§ **Assignment**
Tally up the lines below that contain the word "infty" and give the total alone.

§ **Data provided**

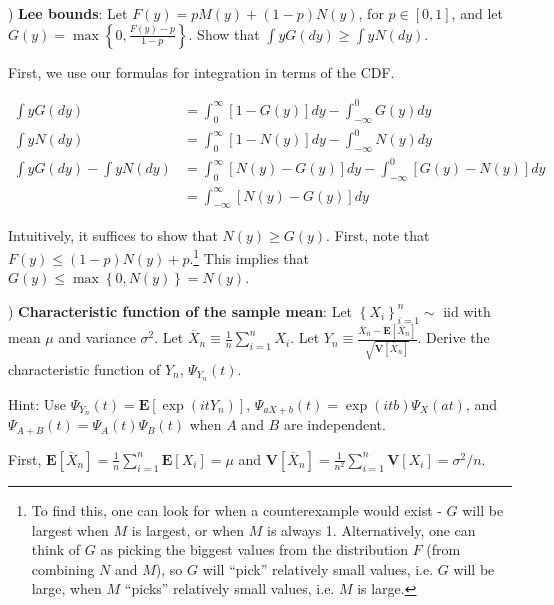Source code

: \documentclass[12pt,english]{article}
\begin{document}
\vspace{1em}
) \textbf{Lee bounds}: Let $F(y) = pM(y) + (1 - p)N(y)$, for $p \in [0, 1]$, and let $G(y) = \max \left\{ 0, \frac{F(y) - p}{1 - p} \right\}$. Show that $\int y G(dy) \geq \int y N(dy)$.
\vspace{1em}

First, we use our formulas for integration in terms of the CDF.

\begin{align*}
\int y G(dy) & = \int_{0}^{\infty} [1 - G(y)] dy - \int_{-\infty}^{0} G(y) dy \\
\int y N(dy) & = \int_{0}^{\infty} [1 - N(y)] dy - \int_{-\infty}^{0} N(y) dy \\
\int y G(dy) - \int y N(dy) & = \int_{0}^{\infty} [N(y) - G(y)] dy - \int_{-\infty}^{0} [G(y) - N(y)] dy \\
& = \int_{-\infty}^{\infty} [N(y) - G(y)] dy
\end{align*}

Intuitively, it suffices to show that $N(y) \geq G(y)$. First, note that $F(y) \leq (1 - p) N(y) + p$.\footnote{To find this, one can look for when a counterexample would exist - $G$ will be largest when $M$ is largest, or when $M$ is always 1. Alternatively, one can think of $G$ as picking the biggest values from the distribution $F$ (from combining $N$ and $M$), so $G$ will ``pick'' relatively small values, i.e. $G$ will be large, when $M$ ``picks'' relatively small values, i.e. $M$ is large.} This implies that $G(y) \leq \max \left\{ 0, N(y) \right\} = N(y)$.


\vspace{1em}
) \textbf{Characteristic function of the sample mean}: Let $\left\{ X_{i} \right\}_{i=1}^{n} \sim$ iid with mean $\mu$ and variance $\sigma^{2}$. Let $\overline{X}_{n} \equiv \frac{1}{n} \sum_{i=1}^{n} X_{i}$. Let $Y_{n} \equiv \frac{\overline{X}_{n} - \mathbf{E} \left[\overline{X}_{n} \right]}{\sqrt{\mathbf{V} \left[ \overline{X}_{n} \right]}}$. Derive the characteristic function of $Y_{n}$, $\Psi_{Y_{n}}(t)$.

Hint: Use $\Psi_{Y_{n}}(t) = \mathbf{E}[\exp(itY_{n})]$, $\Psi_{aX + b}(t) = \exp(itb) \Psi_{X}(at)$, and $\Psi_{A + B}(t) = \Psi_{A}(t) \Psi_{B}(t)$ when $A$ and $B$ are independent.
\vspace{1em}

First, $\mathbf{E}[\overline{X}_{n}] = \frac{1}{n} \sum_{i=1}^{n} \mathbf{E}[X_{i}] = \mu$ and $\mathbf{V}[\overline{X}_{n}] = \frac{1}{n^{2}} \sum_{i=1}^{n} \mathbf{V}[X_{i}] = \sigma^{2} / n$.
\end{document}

§ **Result of this task**
4